Sex workers from Poland (4%), Hungary (4%) and Latvia, Lithuania, Estonia, Slovakia and the Czech Republic (on 3% each) are also a growing part of the sector.

The figures stand in contrast to 2006 when Russia and Ukraine topped the league table.

Prostitutes from Nigeria, Brazil, Belarus and Thailand continue to feature prominently in the survey then as now, however.

"The most significant factor [behind the changes] seems to be the enlargement of the EU, as people from the new EU countries no longer require visas to be able to travel within its borders, while stricter conditions for getting visas apply to non-EU citizens," the Tampep report says.

"The extremely high level of migration flow from central and eastern Europe, almost 70 percent, is testament to the great economic and social inequalities that prompt this movement."

Focusing in on some of the figures, the Tampep survey found that impoverished ethnic minorities often do the most dangerous kind of work: In Romania, more than half of all street prostitutes are Roma. In the Baltic states, the same is true of ethnic Russians.

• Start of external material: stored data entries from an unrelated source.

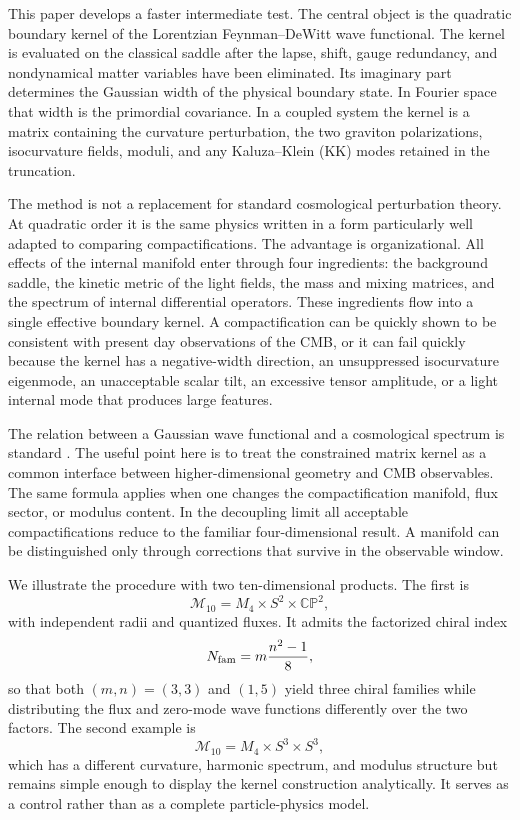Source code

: \documentclass[aps,prd,twocolumn,superscriptaddress,nofootinbib,longbibliography]{revtex4-2}
\newcommand{\cM}{\mathcal M}
\newcommand{\CP}{\mathbb{CP}}
\begin{document}
This paper develops a faster intermediate test. The central object is the quadratic boundary kernel of the Lorentzian Feynman--DeWitt wave functional. The kernel is evaluated on the classical saddle after the lapse, shift, gauge redundancy, and nondynamical matter variables have been eliminated. Its imaginary part determines the Gaussian width of the physical boundary state. In Fourier space that width is the primordial covariance. In a coupled system the kernel is a matrix containing the curvature perturbation, the two graviton polarizations, isocurvature fields, moduli, and any Kaluza--Klein (KK) modes retained in the truncation.

The method is not a replacement for standard cosmological perturbation theory. At quadratic order it is the same physics written in a form particularly well adapted to comparing compactifications. The advantage is organizational. All effects of the internal manifold enter through four ingredients: the background saddle, the kinetic metric of the light fields, the mass and mixing matrices, and the spectrum of internal differential operators. These ingredients flow into a single effective boundary kernel. A compactification can be quickly shown to be consistent with present day observations of the CMB, or it can fail quickly because the kernel has a negative-width direction, an unsuppressed isocurvature eigenmode, an unacceptable scalar tilt, an excessive tensor amplitude, or a light internal mode that produces large features.

The relation between a Gaussian wave functional and a cosmological spectrum is standard \cite{HalliwellHawking1985,PolarskiStarobinsky1996,Maldacena2003}. The useful point here is to treat the constrained matrix kernel as a common interface between higher-dimensional geometry and CMB observables. The same formula applies when one changes the compactification manifold, flux sector, or modulus content. In the decoupling limit all acceptable compactifications reduce to the familiar four-dimensional result. A manifold can be distinguished only through corrections that survive in the observable window.

We illustrate the procedure with two ten-dimensional products. The first is
\begin{equation}
\cM_{10}=M_4\times S^2\times\CP^2,
\end{equation}
with independent radii and quantized fluxes. It admits the factorized chiral index
\begin{equation}
N_{\rm fam}=m\frac{n^2-1}{8},
\end{equation}
so that both $(m,n)=(3,3)$ and $(1,5)$ yield three chiral families while distributing the flux and zero-mode wave functions differently over the two factors. The second example is
\begin{equation}
\cM_{10}=M_4\times S^3\times S^3,
\end{equation}
which has a different curvature, harmonic spectrum, and modulus structure but remains simple enough to display the kernel construction analytically. It serves as a control rather than as a complete particle-physics model.
\end{document}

The Tampep report shows striking differences in the EU sex industry across the east/west divide.

In most western countries, such as Denmark (65%), Finland (69%), Germany (65%), Greece (73%), Italy (90%), Spain (90%), Austria (78%), Belgium (60%), France (61%) and the Netherlands (60%), the vast majority of prostitutes are migrants.

But in former Communist countries the reverse is true, with, for example 98 percent of sex workers in Slovakia, Romania and Bulgaria, 90 percent in Lithuania and 66 percent in Poland being of national origin.

In some western countries, the change in demographic in the years following EU enlargement is startling.

Denmark went from 50 percent migrant workers to 65 percent in the past few years. Italy went from 80 percent to 90 percent and Spain jumped from 70 percent to 90 percent.